Tuesday he sported a Boson Red Sox hat and if you could wear four hats at once, he probably would have represented every Boston team – sorry, three of the four.
“I was a Bruins fan though,” Schneider admitted. “I was never a diehard fan, but we had season tickets growing up so I’d go to like five or ten games a year. I remember watching Ray Bourque and Neely and Adam Oates and those guys. My brother always loved Dave Reid, so I kind of did too because he did. Great penalty killer; longest stick in the league.”
If you want hardcore Schneider, bring up the Sox. You best pull up your sox as well because this man knows his stuff.
“I grew up more of a Red Sox fan than a Bruins fan. Even before I was in college and they finally won the World Series I was a diehard fan. I’m not anymore, I’m a fan, I just don’t live and die with every game. I mellowed out after a while. They are still my boys though. Go Sox.”
Rich Schneider, Cory’s father, was a big sports fan and if he and the boys weren’t at a game, they were watching it on TV. It didn’t matter who was playing, if a sporting event was on, dad and his two sons had their posteriors planted.
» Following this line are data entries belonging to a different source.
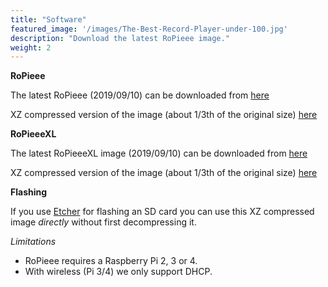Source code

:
 ```yaml
---
title: "Software"
featured_image: '/images/The-Best-Record-Player-under-100.jpg'
description: "Download the latest RoPieee image."
weight: 2
---
```


**RoPieee**

The latest RoPieee (2019/09/10) can be downloaded from [here](http://image.ropieee.org/20190910-ropieee-ose_rpi234-stable.bin)

XZ compressed version of the image (about 1/3th of the original size) [here](http://image.ropieee.org/20190910-ropieee-ose_rpi234-stable.bin.xz)

**RoPieeeXL**

The latest RoPieeeXL image (2019/09/10) can be downloaded from [here](http://image.ropieee.org/20190910-ropieeexl-ose_rpi234-stable.bin)

XZ compressed version of the image (about 1/3th of the original size) [here](http://image.ropieee.org/20190910-ropieeexl-ose_rpi234-stable.bin.xz)

**Flashing**

If you use [Etcher](https://etcher.io) for flashing an SD card you can use this XZ compressed image *directly* without first decompressing it.

*Limitations*

- RoPieee requires a Raspberry Pi 2, 3 or 4.
- With wireless (Pi 3/4) we only support DHCP.
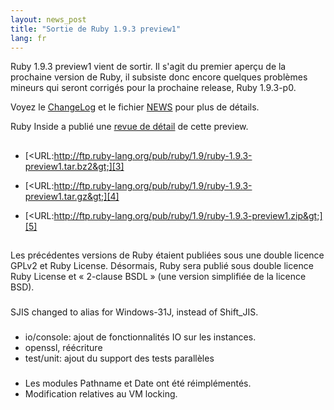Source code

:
 ```yaml
---
layout: news_post
title: "Sortie de Ruby 1.9.3 preview1"
lang: fr
---
```


Ruby 1.9.3 preview1 vient de sortir. Il s\'agit du premier aperçu de la
prochaine version de Ruby, il subsiste donc encore quelques problèmes
mineurs qui seront corrigés pour la prochaine release, Ruby 1.9.3-p0.

Voyez le [ChangeLog][1] et le fichier
[NEWS](URL:http://svn.ruby-lang.org/repos/ruby/tags/v1_9_3_preview1/NEWS)
pour plus de détails.

Ruby Inside a publié une [revue de détail][2] de cette preview.

## 

* [&lt;URL:http://ftp.ruby-lang.org/pub/ruby/1.9/ruby-1.9.3-preview1.tar.bz2&gt;][3]


* [&lt;URL:http://ftp.ruby-lang.org/pub/ruby/1.9/ruby-1.9.3-preview1.tar.gz&gt;][4]


* [&lt;URL:http://ftp.ruby-lang.org/pub/ruby/1.9/ruby-1.9.3-preview1.zip&gt;][5]

## 

Les précédentes versions de Ruby étaient publiées sous une double
licence GPLv2 et Ruby License. Désormais, Ruby sera publié sous double
licence Ruby License et « 2-clause BSDL » (une version simplifiée de la
licence BSD).

### 

SJIS changed to alias for Windows-31J, instead of Shift\_JIS.

### 

* io/console: ajout de fonctionnalités IO sur les instances.
* openssl, réécriture
* test/unit: ajout du support des tests parallèles

### 

* Les modules Pathname et Date ont été réimplémentés.
* Modification relatives au VM locking.



[1]: http://svn.ruby-lang.org/repos/ruby/tags/v1_9_3_preview1/ChangeLog 
[2]: http://www.rubyinside.com/ruby-1-9-3-preview-1-released-5229.html 
[3]: http://ftp.ruby-lang.org/pub/ruby/1.9/ruby-1.9.3-preview1.tar.bz2 
[4]: http://ftp.ruby-lang.org/pub/ruby/1.9/ruby-1.9.3-preview1.tar.gz 
[5]: http://ftp.ruby-lang.org/pub/ruby/1.9/ruby-1.9.3-preview1.zip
The New England Patrios were “terrible” when Schneider was young and yet he hung in with them as well and now has admiration for Tom Brady, both on the field and in Under Armour commercials.
Watching him live hasn’t happened yet, but it will someday.
“Foxborough (where the Patriots play) was about an hour and a half from our home, so it was just kind of a pain, so we never actually went to games, I might have gone once or twice, but we definitely watched them on TV a lot.”
The Celtics, oh those poor Celtics. Thanks to the actions of another Boston team they are at least third in Schneider’s heart and he admitted fandom, yet he simply doesn’t have much time for hoops.
“I don’t watch basketball, but when I do I drink Dos Equis,” he said, with a slam dunk of an answer. “That was a bad joke, don’t use that. Don’t put that one there. Sorry, where was I…oh, basketball. If I do watch basketball, I’ll watch the Celtics.”
Oddly enough Schneider didn’t wear the jersey of any Boston team on his back growing up, he supported the New York Rangers and specifically goaltender Mike Richter.
“He was my favourite goalie,” he said with pride. “My parents got me that jersey for Christmas; I liked him ever since the Cup Final in ’94 against Vancouver. He was one of the prominent American goalies at the time and an easy guy to like. I liked watching Richter play for Team USA as well.”
Wait a minute, slow down here.
Vancouver’s Cory Schneider, like Cory Schneider Cory Schneider, used to be a Bruins fan and he cheered for the Rangers and Richter in the ’94 Stanley Cup Final?
“Theoretically, I guess.”
Don’t expect this Boston sports fan to apologize.